Susanne stopped midway through tossing the used gauze into a biohazard container. "You like him?"
Jane continued to wash her hands. "Sure. Doesn't everybody?"
Susanne watched her a few seconds more. "You know what's interesting about Father Jimmy? His mother."
"He told me about her. Sounds like quite a lady."
"Did he mention her father was a priest?"

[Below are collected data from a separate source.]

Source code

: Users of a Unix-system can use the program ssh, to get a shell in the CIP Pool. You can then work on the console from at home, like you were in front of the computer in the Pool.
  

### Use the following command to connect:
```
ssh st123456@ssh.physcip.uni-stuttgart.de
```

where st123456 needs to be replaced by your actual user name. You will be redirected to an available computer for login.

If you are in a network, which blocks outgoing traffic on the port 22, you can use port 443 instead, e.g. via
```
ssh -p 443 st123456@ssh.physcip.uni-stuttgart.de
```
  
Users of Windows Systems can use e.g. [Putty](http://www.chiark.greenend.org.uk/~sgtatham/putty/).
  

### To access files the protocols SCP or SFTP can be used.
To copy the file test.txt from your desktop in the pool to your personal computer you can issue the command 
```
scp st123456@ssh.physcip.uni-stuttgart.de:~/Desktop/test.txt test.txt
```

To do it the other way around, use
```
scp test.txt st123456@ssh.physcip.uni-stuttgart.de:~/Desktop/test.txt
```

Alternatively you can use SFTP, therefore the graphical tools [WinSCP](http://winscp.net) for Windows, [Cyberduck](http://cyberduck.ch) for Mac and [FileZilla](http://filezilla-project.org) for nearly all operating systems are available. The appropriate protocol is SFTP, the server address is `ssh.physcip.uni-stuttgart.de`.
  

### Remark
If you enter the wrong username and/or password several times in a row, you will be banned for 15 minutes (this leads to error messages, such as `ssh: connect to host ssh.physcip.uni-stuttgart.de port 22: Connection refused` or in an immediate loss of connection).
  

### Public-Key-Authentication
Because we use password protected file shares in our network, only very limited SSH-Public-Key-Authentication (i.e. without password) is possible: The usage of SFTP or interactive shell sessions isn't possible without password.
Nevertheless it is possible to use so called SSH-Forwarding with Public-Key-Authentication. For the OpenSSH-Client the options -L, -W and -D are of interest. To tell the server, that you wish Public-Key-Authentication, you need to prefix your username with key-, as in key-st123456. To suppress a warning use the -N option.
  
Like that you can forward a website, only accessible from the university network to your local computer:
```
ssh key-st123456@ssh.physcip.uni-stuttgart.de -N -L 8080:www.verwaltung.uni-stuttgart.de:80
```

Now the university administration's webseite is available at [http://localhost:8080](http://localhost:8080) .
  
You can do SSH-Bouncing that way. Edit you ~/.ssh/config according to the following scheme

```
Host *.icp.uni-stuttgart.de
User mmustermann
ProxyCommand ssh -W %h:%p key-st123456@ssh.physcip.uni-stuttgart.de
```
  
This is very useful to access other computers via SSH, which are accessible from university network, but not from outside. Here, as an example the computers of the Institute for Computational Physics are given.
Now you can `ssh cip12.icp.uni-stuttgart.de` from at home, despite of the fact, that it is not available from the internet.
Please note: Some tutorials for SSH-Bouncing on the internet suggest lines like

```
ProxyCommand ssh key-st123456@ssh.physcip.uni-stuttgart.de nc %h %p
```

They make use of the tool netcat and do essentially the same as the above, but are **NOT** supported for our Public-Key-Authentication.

Jane stopped in midscrub. "What?"
Susanne scanned the counter for anything they'd missed and picked up the piece of paper that listed the totals for the supplies. "Yeah. He served in what's called the Eastern Orthodox Church, at least the Greek Archdiocese of it. There the priests can marry, as long as it's before they're ordained. Jimmy explained it to us once, at one of the ER parties."
"I didn't know."
"Same goes for Father Jimmy. Because of his mother's connection, he's received permission to be ordained in the Greek Orthodox Archdiocese. He doesn't make a big deal about it, so as to avoid confusing the patients. 'Being a hospital chaplain,' he once told me, 'is about spiritual comfort, not religion or what church I belong to.' I guess understanding that is what makes him so good with all sorts of people."
"Yes, I see."
To anyone listening, Susanne's easy chatter would sound no different than the usual running conversations coworkers often engage in during down times. Except Jane knew that her boss detested gossip, and that for her to say anything about anybody's personal life, there had to be a good reason.
Susanne held out the paper she'd picked up. "What room is this inventory list for?"
Jane refocused on matters at hand. "Oh, that's from the supply room beside re-sus. I did it to keep busy."
Susanne shook her head. "I hate to tell you, but I did the place this morning. And you must have miscounted the syringes." She handed over the list, tapping where Jane had totaled the ten-cc size.
"What's wrong with it? That's the count I got."
Susanne frowned. "Do you mind checking with me again?"
"Not at all."
Five minutes later they'd confirmed Jane's numbers were correct.
Susanne's frown deepened. "Shit!"
Jane couldn't remember her ever using the word. "What's the matter?"
"This morning I got fifty more than you did."
"Maybe you lost track? It's easy enough to do. Besides, how can you remember so exactly what you got?"
Susanne sighed. "Keep this under your hat, but I've been keeping a close watch on syringes that size."
"Why?"
"Because I think someone's stealing them."
"What?"
Jane spent the next fifteen minutes quietly verifying that none of the other nurses had grabbed a handful of needles from the storeroom to replenish one of the many bins they kept them in, ready to grab on the fly. As she worked, her mind wandered back to Susanne's unusually candid remarks about Father Jimmy and why she felt Jane should know that he could marry.
A crude attempt at matchmaking? No, that would go totally against Susanne's own fastidious insistence on privacy. Besides, she already knew about Thomas and seemed to approve. So what then?
"Because I didn't want you to feel uncomfortable about finding him attractive," Susanne explained when Jane asked her.
"But I didn't find him attractive."
Susanne laughed. "Then that would make you the only woman in the department who hasn't."